CNInfo Announcements

Configured file:

sources/cninfo_announcements.toml

Current acquisition paths:

Path Command Purpose
Company page sync sync-cninfo Newest-first company announcement pages
Historical search backfill backfill-cninfo-history Reverse date/page backfill from CNInfo historical search
Object download download-objects Download pending PDF objects into objects/sha256/...
Queue rebuild rebuild-object-download-queue Rebuild the source-local object download queue from manifests
Legacy import import-shadow-pdf Import old shadow-pdf CNInfo metadata and cached PDFs

Current scheduler settings:

Setting Value
enabled true
mode history
streams ["a_share_all"]
start_date 2000-01-01
max_pages 10
history_interval_seconds 600
download_limit 50
download_interval_seconds 600
request_delay 1.0 second

CNInfo latest sync and historical backfill both append to the same raw contract.

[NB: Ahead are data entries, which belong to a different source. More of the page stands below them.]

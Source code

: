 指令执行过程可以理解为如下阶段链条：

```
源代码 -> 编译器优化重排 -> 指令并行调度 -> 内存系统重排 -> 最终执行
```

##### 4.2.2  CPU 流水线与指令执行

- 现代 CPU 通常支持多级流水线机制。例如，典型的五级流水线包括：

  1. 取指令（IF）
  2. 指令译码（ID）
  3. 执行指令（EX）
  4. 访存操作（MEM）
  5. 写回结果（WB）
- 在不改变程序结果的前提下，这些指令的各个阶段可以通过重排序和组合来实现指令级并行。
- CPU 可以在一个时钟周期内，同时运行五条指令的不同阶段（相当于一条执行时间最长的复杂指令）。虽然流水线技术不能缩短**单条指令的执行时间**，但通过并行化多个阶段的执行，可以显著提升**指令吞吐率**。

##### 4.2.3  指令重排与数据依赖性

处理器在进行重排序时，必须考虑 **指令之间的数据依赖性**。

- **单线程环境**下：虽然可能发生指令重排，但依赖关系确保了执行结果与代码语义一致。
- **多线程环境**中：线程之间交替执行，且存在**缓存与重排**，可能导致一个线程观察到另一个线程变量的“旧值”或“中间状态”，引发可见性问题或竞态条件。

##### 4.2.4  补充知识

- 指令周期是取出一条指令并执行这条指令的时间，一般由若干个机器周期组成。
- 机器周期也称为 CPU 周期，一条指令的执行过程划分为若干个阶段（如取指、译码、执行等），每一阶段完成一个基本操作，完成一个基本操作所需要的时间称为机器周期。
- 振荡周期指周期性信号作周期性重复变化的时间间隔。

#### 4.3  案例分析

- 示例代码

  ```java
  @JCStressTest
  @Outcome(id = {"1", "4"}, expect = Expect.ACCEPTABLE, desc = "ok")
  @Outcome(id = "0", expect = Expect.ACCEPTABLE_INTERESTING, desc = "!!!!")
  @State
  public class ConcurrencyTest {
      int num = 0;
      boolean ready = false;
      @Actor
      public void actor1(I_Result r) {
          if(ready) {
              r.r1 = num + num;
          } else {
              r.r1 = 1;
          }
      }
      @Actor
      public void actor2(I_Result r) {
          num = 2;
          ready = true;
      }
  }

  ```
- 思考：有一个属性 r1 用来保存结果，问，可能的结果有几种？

They are intentionally separate acquisition commands so historical fill and latest refresh can be scheduled independently.

CLS Telegraph

Configured file:

sources/cls_telegraph.toml

Current scheduler settings:

Setting Value
enabled true
interval_seconds 300
count 20
pages 1
request_delay 1.0 second

Command:

uv run shadow-octopus --config config.example.toml sync-cls-telegraph \
  --source cls_telegraph \
  --count 20 \
  --pages 1

Sina 7x24

Configured file:

sources/sina7x24.toml

Current scheduler settings:

Setting Value
enabled true
interval_seconds 300
count 100
pages 1
request_delay 1.0 second

Commands:

uv run shadow-octopus --config config.example.toml sync-sina7x24 \
  --source sina7x24 \
  --count 100 \
  --pages 1
uv run shadow-octopus --config config.example.toml backfill-sina7x24 \
  --source sina7x24 \
  --pages 100

The backfill command pages backward from the current minimum Sina item id when no explicit cursor is provided.

Reusable Source Kinds

These source kinds are supported by code and examples, but the example configs are disabled by default:

Example source source_kind Config file Use case
example_news_feed feed sources/examples/news_feed.toml RSS/Atom feeds
example_json_news json_api sources/examples/json_news.toml Simple JSON list APIs with configured paths and pagination
example_html_news html_page sources/examples/html_news.toml Simple HTML listing pages parsed by configured patterns

Generic source kinds are for simple sources. Prefer a dedicated adapter when a website needs signing, anti-abuse handling, unusual pagination, or source-specific normalization.

Manual Acquisition Paths

Octopus also supports manual or semi-manual ingestion:

Command Purpose
import-object Import a local PDF, MP3, MP4, XLSX, or similar file into a source workspace
capture-url Fetch one URL directly into the source-local object store
capture-url-list Fetch a slow URL list from text or JSONL input
discover-links Discover supported object links from an HTML page into pending manifests

Use these for one-off datasets, manual media, external reports, and migration tasks that still need to land in the same Octopus raw contract.